● WORK INSTRUCTION
Output the listing word for word, minus pictures.

DATA FOR PROCESSING Block Start

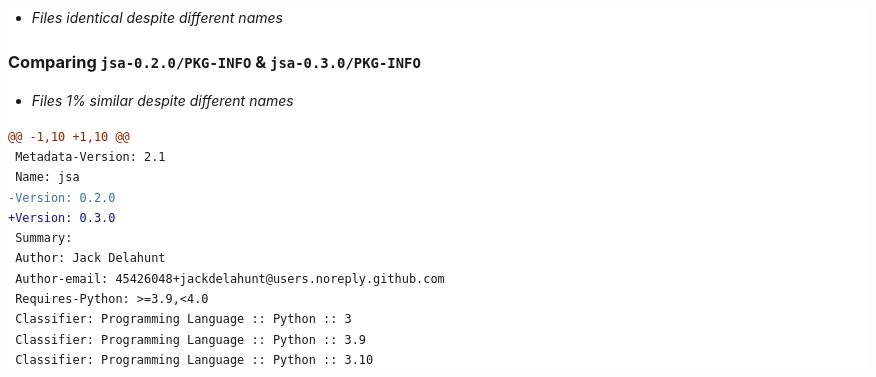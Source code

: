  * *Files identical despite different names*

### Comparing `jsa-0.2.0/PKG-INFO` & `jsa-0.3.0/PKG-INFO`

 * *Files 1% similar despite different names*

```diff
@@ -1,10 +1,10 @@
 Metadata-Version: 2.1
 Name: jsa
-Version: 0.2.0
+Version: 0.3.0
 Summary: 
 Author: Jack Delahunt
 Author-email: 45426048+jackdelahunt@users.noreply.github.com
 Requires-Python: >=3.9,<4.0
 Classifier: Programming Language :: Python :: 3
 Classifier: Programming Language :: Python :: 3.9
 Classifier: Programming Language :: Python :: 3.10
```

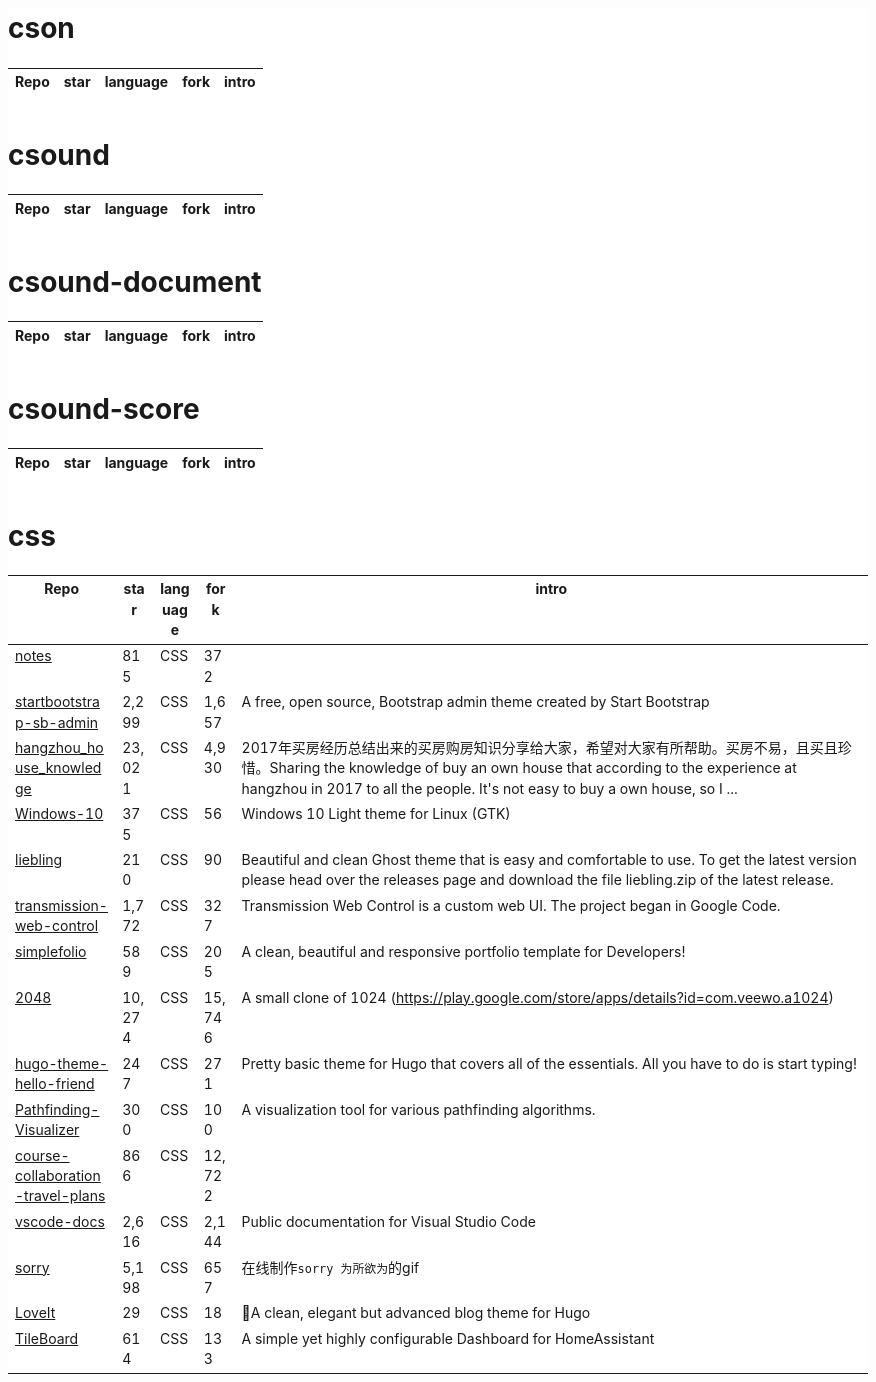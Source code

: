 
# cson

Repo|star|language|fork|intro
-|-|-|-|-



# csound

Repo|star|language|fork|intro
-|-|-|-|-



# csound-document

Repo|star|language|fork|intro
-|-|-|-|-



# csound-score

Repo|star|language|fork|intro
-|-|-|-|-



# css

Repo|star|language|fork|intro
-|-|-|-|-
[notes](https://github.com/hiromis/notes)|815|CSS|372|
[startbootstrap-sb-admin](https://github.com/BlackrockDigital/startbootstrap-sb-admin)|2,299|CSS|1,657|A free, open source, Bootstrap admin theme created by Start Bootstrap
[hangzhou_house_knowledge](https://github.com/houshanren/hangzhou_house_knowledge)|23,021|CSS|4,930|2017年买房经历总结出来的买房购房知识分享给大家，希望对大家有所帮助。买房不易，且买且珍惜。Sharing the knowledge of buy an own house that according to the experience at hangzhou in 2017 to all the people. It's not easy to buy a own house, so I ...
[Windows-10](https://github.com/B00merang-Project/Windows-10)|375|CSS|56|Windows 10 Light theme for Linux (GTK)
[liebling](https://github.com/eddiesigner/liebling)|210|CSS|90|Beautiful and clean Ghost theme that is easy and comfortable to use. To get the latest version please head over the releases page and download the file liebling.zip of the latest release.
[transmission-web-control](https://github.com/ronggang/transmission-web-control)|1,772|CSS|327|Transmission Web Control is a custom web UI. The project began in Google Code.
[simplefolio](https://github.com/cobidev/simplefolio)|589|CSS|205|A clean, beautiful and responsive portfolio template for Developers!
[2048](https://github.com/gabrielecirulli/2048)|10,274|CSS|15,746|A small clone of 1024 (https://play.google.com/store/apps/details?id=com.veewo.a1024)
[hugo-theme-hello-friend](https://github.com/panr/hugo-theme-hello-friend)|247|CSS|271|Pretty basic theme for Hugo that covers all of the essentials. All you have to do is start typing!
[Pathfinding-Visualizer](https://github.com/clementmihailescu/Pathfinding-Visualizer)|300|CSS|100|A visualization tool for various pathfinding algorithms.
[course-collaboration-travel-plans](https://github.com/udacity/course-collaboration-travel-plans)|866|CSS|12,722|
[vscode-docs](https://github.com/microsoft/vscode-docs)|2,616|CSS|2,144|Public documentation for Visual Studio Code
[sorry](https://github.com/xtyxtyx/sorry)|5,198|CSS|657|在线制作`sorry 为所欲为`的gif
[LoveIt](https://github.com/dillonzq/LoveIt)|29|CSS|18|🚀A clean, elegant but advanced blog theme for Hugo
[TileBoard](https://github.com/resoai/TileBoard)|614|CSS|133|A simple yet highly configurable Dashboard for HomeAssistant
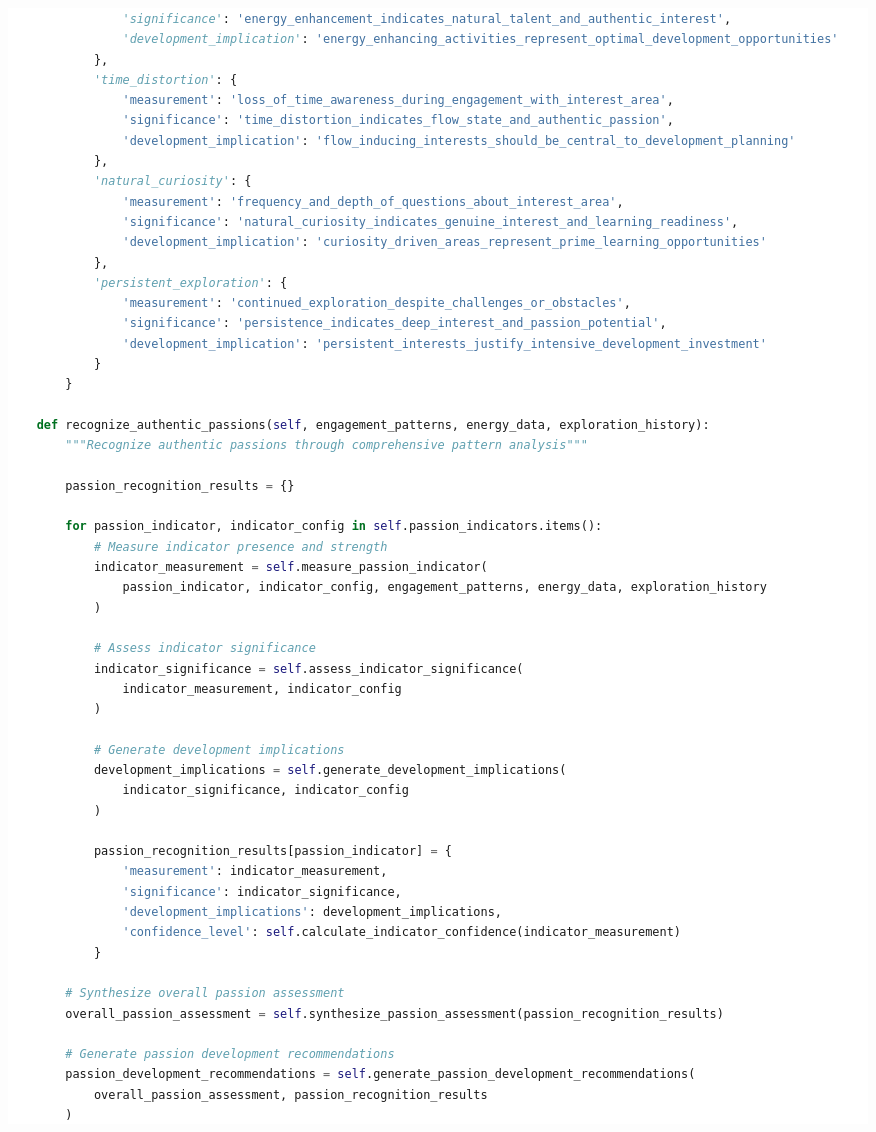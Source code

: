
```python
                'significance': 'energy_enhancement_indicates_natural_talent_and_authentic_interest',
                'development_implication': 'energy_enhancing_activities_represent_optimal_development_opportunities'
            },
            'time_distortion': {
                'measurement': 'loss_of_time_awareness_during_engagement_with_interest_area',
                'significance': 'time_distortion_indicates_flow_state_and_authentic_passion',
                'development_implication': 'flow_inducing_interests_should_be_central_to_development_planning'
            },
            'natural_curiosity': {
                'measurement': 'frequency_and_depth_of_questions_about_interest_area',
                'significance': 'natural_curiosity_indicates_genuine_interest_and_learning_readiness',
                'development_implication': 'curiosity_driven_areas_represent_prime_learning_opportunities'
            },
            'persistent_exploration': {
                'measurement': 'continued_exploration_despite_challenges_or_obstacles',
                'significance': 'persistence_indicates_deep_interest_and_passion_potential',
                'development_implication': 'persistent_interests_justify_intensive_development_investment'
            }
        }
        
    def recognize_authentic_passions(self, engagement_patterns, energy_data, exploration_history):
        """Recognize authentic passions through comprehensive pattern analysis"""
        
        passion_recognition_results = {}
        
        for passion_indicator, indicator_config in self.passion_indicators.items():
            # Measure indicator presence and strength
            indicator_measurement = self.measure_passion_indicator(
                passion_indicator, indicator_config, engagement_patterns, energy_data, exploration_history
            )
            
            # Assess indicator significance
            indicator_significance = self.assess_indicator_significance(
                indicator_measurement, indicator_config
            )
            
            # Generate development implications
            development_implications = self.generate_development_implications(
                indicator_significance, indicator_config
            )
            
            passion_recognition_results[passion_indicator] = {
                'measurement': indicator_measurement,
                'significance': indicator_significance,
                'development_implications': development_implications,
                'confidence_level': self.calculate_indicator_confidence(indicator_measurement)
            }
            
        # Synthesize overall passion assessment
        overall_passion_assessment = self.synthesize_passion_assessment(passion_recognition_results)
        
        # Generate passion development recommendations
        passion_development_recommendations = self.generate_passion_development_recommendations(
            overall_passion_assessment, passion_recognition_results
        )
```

DATA FOR PROCESSING Block End

● PROBLEM SOLUTION
Source code

:  * *Files identical despite different names*

### Comparing `jsa-0.2.0/PKG-INFO` & `jsa-0.3.0/PKG-INFO`

 * *Files 1% similar despite different names*

```diff
@@ -1,10 +1,10 @@
 Metadata-Version: 2.1
 Name: jsa
-Version: 0.2.0
+Version: 0.3.0
 Summary: 
 Author: Jack Delahunt
 Author-email: 45426048+jackdelahunt@users.noreply.github.com
 Requires-Python: >=3.9,<4.0
 Classifier: Programming Language :: Python :: 3
 Classifier: Programming Language :: Python :: 3.9
 Classifier: Programming Language :: Python :: 3.10
```

Source code

: 
# cson

Repo|star|language|fork|intro
-|-|-|-|-



# csound

Repo|star|language|fork|intro
-|-|-|-|-



# csound-document

Repo|star|language|fork|intro
-|-|-|-|-



# csound-score

Repo|star|language|fork|intro
-|-|-|-|-



# css

Repo|star|language|fork|intro
-|-|-|-|-
[notes](https://github.com/hiromis/notes)|815|CSS|372|
[startbootstrap-sb-admin](https://github.com/BlackrockDigital/startbootstrap-sb-admin)|2,299|CSS|1,657|A free, open source, Bootstrap admin theme created by Start Bootstrap
[hangzhou_house_knowledge](https://github.com/houshanren/hangzhou_house_knowledge)|23,021|CSS|4,930|2017年买房经历总结出来的买房购房知识分享给大家，希望对大家有所帮助。买房不易，且买且珍惜。Sharing the knowledge of buy an own house that according to the experience at hangzhou in 2017 to all the people. It's not easy to buy a own house, so I ...
[Windows-10](https://github.com/B00merang-Project/Windows-10)|375|CSS|56|Windows 10 Light theme for Linux (GTK)
[liebling](https://github.com/eddiesigner/liebling)|210|CSS|90|Beautiful and clean Ghost theme that is easy and comfortable to use. To get the latest version please head over the releases page and download the file liebling.zip of the latest release.
[transmission-web-control](https://github.com/ronggang/transmission-web-control)|1,772|CSS|327|Transmission Web Control is a custom web UI. The project began in Google Code.
[simplefolio](https://github.com/cobidev/simplefolio)|589|CSS|205|A clean, beautiful and responsive portfolio template for Developers!
[2048](https://github.com/gabrielecirulli/2048)|10,274|CSS|15,746|A small clone of 1024 (https://play.google.com/store/apps/details?id=com.veewo.a1024)
[hugo-theme-hello-friend](https://github.com/panr/hugo-theme-hello-friend)|247|CSS|271|Pretty basic theme for Hugo that covers all of the essentials. All you have to do is start typing!
[Pathfinding-Visualizer](https://github.com/clementmihailescu/Pathfinding-Visualizer)|300|CSS|100|A visualization tool for various pathfinding algorithms.
[course-collaboration-travel-plans](https://github.com/udacity/course-collaboration-travel-plans)|866|CSS|12,722|
[vscode-docs](https://github.com/microsoft/vscode-docs)|2,616|CSS|2,144|Public documentation for Visual Studio Code
[sorry](https://github.com/xtyxtyx/sorry)|5,198|CSS|657|在线制作`sorry 为所欲为`的gif
[LoveIt](https://github.com/dillonzq/LoveIt)|29|CSS|18|🚀A clean, elegant but advanced blog theme for Hugo
[TileBoard](https://github.com/resoai/TileBoard)|614|CSS|133|A simple yet highly configurable Dashboard for HomeAssistant
Source code

:
```python
                'significance': 'energy_enhancement_indicates_natural_talent_and_authentic_interest',
                'development_implication': 'energy_enhancing_activities_represent_optimal_development_opportunities'
            },
            'time_distortion': {
                'measurement': 'loss_of_time_awareness_during_engagement_with_interest_area',
                'significance': 'time_distortion_indicates_flow_state_and_authentic_passion',
                'development_implication': 'flow_inducing_interests_should_be_central_to_development_planning'
            },
            'natural_curiosity': {
                'measurement': 'frequency_and_depth_of_questions_about_interest_area',
                'significance': 'natural_curiosity_indicates_genuine_interest_and_learning_readiness',
                'development_implication': 'curiosity_driven_areas_represent_prime_learning_opportunities'
            },
            'persistent_exploration': {
                'measurement': 'continued_exploration_despite_challenges_or_obstacles',
                'significance': 'persistence_indicates_deep_interest_and_passion_potential',
                'development_implication': 'persistent_interests_justify_intensive_development_investment'
            }
        }
        
    def recognize_authentic_passions(self, engagement_patterns, energy_data, exploration_history):
        """Recognize authentic passions through comprehensive pattern analysis"""
        
        passion_recognition_results = {}
        
        for passion_indicator, indicator_config in self.passion_indicators.items():
            # Measure indicator presence and strength
            indicator_measurement = self.measure_passion_indicator(
                passion_indicator, indicator_config, engagement_patterns, energy_data, exploration_history
            )
            
            # Assess indicator significance
            indicator_significance = self.assess_indicator_significance(
                indicator_measurement, indicator_config
            )
            
            # Generate development implications
            development_implications = self.generate_development_implications(
                indicator_significance, indicator_config
            )
            
            passion_recognition_results[passion_indicator] = {
                'measurement': indicator_measurement,
                'significance': indicator_significance,
                'development_implications': development_implications,
                'confidence_level': self.calculate_indicator_confidence(indicator_measurement)
            }
            
        # Synthesize overall passion assessment
        overall_passion_assessment = self.synthesize_passion_assessment(passion_recognition_results)
        
        # Generate passion development recommendations
        passion_development_recommendations = self.generate_passion_development_recommendations(
            overall_passion_assessment, passion_recognition_results
        )
```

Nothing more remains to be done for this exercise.